Exercise description: Even if a line seems odd, print it as it is, and include every record.

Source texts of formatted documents
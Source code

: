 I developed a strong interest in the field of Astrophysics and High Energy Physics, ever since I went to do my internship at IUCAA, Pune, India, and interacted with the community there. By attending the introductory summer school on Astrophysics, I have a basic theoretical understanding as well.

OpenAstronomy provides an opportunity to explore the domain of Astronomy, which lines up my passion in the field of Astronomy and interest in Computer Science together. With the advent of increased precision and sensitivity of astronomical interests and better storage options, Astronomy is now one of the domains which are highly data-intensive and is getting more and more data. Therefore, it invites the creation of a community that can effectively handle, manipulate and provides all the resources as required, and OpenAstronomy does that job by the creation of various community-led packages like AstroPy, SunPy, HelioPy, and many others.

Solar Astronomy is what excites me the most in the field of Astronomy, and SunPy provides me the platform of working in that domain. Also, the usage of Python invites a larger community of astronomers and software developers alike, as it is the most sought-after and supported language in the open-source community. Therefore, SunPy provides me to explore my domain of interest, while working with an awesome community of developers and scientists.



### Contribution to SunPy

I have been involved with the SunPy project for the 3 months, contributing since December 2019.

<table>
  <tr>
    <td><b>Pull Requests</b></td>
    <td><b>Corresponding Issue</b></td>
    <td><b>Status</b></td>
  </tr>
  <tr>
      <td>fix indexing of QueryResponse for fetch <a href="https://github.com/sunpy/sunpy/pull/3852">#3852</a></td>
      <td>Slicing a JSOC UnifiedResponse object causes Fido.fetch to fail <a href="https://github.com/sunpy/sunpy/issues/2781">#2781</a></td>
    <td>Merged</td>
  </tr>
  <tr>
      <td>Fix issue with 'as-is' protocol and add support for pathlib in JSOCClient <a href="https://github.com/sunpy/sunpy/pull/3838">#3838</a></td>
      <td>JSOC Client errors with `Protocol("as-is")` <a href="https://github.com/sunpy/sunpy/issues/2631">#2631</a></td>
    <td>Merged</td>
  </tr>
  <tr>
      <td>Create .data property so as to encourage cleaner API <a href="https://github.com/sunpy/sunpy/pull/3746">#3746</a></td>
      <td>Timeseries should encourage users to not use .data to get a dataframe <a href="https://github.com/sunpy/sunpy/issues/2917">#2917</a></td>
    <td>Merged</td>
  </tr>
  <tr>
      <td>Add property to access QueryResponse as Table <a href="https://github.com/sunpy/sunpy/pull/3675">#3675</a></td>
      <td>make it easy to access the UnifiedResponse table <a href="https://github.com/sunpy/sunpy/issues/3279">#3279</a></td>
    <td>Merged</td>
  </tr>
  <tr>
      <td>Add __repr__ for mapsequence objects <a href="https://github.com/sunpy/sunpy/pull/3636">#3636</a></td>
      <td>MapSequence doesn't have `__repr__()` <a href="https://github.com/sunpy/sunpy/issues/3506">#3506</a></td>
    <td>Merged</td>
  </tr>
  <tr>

Expected output:
Source code

: I developed a strong interest in the field of Astrophysics and High Energy Physics, ever since I went to do my internship at IUCAA, Pune, India, and interacted with the community there. By attending the introductory summer school on Astrophysics, I have a basic theoretical understanding as well.

OpenAstronomy provides an opportunity to explore the domain of Astronomy, which lines up my passion in the field of Astronomy and interest in Computer Science together. With the advent of increased precision and sensitivity of astronomical interests and better storage options, Astronomy is now one of the domains which are highly data-intensive and is getting more and more data. Therefore, it invites the creation of a community that can effectively handle, manipulate and provides all the resources as required, and OpenAstronomy does that job by the creation of various community-led packages like AstroPy, SunPy, HelioPy, and many others.

Solar Astronomy is what excites me the most in the field of Astronomy, and SunPy provides me the platform of working in that domain. Also, the usage of Python invites a larger community of astronomers and software developers alike, as it is the most sought-after and supported language in the open-source community. Therefore, SunPy provides me to explore my domain of interest, while working with an awesome community of developers and scientists.



### Contribution to SunPy

I have been involved with the SunPy project for the 3 months, contributing since December 2019.

<table>
  <tr>
    <td><b>Pull Requests</b></td>
    <td><b>Corresponding Issue</b></td>
    <td><b>Status</b></td>
  </tr>
  <tr>
      <td>fix indexing of QueryResponse for fetch <a href="https://github.com/sunpy/sunpy/pull/3852">#3852</a></td>
      <td>Slicing a JSOC UnifiedResponse object causes Fido.fetch to fail <a href="https://github.com/sunpy/sunpy/issues/2781">#2781</a></td>
    <td>Merged</td>
  </tr>
  <tr>
      <td>Fix issue with 'as-is' protocol and add support for pathlib in JSOCClient <a href="https://github.com/sunpy/sunpy/pull/3838">#3838</a></td>
      <td>JSOC Client errors with `Protocol("as-is")` <a href="https://github.com/sunpy/sunpy/issues/2631">#2631</a></td>
    <td>Merged</td>
  </tr>
  <tr>
      <td>Create .data property so as to encourage cleaner API <a href="https://github.com/sunpy/sunpy/pull/3746">#3746</a></td>
      <td>Timeseries should encourage users to not use .data to get a dataframe <a href="https://github.com/sunpy/sunpy/issues/2917">#2917</a></td>
    <td>Merged</td>
  </tr>
  <tr>
      <td>Add property to access QueryResponse as Table <a href="https://github.com/sunpy/sunpy/pull/3675">#3675</a></td>
      <td>make it easy to access the UnifiedResponse table <a href="https://github.com/sunpy/sunpy/issues/3279">#3279</a></td>
    <td>Merged</td>
  </tr>
  <tr>
      <td>Add __repr__ for mapsequence objects <a href="https://github.com/sunpy/sunpy/pull/3636">#3636</a></td>
      <td>MapSequence doesn't have `__repr__()` <a href="https://github.com/sunpy/sunpy/issues/3506">#3506</a></td>
    <td>Merged</td>
  </tr>
  <tr>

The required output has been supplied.